From the first line of the records below through the line containing "A failure of", copy everything exactly and nothing more.
+ + + +
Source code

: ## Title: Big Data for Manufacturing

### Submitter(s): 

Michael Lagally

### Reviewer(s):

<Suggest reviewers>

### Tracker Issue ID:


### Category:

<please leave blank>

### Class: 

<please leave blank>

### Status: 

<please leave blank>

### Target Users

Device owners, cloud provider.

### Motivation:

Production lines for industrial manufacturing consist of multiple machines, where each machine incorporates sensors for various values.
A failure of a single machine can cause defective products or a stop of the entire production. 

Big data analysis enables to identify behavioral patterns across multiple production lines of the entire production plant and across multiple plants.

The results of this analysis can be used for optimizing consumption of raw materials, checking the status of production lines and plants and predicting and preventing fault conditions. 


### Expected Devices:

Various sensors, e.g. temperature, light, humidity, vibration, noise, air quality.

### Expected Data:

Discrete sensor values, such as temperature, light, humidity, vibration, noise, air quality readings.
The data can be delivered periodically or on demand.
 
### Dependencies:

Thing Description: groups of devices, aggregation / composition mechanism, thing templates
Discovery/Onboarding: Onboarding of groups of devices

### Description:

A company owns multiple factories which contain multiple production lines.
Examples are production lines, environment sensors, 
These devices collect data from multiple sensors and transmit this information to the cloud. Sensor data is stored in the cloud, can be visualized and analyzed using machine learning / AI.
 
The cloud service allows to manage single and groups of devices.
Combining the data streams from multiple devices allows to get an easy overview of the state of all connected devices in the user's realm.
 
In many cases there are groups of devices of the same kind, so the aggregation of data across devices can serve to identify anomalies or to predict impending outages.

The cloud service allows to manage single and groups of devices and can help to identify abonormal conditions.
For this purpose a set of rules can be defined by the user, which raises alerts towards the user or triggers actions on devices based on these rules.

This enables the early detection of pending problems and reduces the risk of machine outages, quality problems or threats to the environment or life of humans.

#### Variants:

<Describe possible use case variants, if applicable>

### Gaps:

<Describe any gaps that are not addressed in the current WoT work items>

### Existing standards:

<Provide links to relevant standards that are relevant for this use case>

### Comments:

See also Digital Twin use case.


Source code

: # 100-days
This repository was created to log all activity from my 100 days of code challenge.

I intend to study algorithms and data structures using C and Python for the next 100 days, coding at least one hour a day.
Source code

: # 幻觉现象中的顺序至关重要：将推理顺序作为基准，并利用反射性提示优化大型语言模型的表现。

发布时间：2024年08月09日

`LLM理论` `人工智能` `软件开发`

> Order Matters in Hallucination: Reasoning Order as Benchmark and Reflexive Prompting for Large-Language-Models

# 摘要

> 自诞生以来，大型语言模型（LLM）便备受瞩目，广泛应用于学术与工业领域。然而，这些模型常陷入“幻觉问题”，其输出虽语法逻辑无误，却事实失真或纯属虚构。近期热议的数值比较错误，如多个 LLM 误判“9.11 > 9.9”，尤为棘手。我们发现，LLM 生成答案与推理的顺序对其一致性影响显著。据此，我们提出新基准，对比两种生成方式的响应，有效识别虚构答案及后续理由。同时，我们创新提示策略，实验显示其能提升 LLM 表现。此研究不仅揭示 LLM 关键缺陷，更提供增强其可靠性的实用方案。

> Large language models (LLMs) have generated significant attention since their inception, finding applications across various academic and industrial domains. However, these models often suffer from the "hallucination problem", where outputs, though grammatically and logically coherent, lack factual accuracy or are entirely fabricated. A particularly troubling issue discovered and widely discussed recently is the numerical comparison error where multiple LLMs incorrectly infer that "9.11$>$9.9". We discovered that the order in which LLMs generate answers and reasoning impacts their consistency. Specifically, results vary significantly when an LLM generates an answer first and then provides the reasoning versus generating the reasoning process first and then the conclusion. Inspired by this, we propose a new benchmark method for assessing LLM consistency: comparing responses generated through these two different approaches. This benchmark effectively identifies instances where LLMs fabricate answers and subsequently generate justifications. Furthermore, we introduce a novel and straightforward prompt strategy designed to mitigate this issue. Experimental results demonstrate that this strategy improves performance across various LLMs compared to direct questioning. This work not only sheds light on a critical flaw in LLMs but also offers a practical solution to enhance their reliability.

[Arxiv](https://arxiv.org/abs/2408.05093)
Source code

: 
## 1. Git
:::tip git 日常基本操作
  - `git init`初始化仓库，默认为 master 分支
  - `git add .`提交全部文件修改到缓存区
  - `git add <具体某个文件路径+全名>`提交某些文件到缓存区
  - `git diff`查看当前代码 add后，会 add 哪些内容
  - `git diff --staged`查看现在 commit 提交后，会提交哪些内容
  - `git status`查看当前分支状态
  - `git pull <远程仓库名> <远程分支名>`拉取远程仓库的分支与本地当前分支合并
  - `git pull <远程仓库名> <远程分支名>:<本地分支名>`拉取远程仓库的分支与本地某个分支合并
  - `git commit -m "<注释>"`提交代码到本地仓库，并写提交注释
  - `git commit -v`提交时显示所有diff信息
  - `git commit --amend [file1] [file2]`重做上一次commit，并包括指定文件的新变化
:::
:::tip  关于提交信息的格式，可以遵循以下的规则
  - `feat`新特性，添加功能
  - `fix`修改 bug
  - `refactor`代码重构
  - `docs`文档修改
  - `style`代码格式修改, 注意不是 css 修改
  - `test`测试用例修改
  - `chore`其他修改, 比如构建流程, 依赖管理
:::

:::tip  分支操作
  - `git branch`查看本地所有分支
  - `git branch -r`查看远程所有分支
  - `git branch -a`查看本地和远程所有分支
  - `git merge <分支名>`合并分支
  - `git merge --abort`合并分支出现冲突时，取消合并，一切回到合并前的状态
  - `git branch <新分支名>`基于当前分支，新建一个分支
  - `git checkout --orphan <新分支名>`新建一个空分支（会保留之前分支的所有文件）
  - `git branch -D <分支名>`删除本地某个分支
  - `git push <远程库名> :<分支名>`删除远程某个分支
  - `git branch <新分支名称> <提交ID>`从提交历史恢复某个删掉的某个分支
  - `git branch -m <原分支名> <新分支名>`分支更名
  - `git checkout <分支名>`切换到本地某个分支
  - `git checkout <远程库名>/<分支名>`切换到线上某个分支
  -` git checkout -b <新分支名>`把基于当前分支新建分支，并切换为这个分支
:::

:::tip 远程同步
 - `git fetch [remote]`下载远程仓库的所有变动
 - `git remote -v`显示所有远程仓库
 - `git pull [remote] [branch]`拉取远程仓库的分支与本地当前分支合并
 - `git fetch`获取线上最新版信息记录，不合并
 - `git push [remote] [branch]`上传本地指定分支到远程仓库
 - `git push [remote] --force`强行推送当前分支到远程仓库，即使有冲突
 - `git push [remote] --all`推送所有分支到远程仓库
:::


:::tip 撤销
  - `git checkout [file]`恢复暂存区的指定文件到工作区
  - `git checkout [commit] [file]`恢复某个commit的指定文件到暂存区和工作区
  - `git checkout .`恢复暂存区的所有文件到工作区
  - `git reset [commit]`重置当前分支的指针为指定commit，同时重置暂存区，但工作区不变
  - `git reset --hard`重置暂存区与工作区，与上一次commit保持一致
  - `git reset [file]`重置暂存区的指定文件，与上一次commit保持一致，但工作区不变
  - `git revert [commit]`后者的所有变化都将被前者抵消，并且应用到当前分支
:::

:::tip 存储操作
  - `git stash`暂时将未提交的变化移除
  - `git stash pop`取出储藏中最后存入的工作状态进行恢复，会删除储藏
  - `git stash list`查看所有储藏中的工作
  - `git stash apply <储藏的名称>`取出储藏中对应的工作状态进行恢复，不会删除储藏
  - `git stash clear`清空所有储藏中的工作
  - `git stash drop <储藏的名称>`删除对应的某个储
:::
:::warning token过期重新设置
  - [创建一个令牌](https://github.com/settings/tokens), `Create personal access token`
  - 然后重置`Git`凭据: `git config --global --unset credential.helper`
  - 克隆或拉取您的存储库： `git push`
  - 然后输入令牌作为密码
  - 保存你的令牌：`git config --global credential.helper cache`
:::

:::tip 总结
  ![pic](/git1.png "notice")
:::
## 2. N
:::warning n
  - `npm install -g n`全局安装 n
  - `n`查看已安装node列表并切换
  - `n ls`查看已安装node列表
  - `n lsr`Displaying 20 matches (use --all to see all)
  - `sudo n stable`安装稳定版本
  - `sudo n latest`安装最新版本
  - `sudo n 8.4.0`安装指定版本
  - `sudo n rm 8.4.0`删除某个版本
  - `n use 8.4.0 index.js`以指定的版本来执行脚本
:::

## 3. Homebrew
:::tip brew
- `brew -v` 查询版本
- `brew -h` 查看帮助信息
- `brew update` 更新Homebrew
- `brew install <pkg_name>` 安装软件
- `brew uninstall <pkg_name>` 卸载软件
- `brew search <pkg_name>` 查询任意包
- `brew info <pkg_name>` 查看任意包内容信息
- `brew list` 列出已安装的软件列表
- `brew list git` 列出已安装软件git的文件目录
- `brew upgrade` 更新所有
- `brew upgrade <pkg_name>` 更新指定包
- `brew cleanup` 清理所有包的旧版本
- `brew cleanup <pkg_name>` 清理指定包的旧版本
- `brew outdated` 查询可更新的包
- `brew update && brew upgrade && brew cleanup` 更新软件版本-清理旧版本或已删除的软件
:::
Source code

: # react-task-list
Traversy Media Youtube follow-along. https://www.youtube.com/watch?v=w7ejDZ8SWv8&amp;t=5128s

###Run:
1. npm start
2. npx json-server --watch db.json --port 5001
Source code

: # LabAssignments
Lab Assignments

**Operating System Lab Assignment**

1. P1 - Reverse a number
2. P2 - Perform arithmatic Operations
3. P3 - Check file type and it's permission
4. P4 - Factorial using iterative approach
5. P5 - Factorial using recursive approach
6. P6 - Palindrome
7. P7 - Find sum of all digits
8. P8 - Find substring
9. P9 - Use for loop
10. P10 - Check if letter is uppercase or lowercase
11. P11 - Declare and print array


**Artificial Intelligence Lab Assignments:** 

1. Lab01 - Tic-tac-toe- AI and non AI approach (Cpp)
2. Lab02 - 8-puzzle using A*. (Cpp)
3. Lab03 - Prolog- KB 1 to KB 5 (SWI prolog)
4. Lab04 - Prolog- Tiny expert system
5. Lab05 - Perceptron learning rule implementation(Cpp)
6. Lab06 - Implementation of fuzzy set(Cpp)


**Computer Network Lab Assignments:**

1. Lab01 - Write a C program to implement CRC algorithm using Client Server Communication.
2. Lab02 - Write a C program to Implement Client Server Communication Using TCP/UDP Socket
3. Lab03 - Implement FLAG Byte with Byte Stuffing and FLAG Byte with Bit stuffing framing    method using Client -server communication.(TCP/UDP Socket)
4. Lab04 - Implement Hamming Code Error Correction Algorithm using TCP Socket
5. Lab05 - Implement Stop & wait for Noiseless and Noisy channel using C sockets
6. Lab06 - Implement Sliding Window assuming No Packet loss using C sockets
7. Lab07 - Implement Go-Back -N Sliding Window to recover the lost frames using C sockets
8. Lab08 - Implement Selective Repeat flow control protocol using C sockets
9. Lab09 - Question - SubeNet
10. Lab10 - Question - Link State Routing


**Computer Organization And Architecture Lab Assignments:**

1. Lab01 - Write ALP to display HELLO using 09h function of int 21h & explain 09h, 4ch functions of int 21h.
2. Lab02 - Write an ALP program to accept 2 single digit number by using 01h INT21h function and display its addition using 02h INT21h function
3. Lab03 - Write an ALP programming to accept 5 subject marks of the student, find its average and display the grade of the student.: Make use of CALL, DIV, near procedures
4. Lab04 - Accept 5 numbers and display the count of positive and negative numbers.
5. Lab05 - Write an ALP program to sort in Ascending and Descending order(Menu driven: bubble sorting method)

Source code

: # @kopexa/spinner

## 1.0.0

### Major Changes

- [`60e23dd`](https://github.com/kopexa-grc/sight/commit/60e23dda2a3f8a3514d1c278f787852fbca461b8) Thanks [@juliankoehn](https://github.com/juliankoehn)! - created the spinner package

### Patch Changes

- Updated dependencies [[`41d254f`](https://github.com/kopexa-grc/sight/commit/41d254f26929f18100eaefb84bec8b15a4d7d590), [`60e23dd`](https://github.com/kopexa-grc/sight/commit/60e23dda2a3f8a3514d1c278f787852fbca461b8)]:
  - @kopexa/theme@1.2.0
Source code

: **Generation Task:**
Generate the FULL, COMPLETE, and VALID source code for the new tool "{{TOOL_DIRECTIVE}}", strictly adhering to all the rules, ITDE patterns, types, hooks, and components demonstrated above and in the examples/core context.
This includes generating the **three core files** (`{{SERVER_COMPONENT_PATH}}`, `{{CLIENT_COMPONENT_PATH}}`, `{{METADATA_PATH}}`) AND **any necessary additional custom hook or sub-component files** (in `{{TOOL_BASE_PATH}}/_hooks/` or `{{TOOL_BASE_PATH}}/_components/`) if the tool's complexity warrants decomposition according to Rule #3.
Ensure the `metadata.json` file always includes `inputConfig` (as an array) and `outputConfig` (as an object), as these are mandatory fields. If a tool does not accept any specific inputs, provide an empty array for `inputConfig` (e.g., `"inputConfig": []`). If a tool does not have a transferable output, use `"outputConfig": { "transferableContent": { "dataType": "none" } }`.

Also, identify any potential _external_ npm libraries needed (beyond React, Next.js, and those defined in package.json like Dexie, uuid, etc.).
+ + + +
**Result below:**
Source code

: ## Title: Big Data for Manufacturing

### Submitter(s): 

Michael Lagally

### Reviewer(s):

<Suggest reviewers>

### Tracker Issue ID:


### Category:

<please leave blank>

### Class: 

<please leave blank>

### Status: 

<please leave blank>

### Target Users

Device owners, cloud provider.

### Motivation:

Production lines for industrial manufacturing consist of multiple machines, where each machine incorporates sensors for various values.
A failure of a single machine can cause defective products or a stop of the entire production. 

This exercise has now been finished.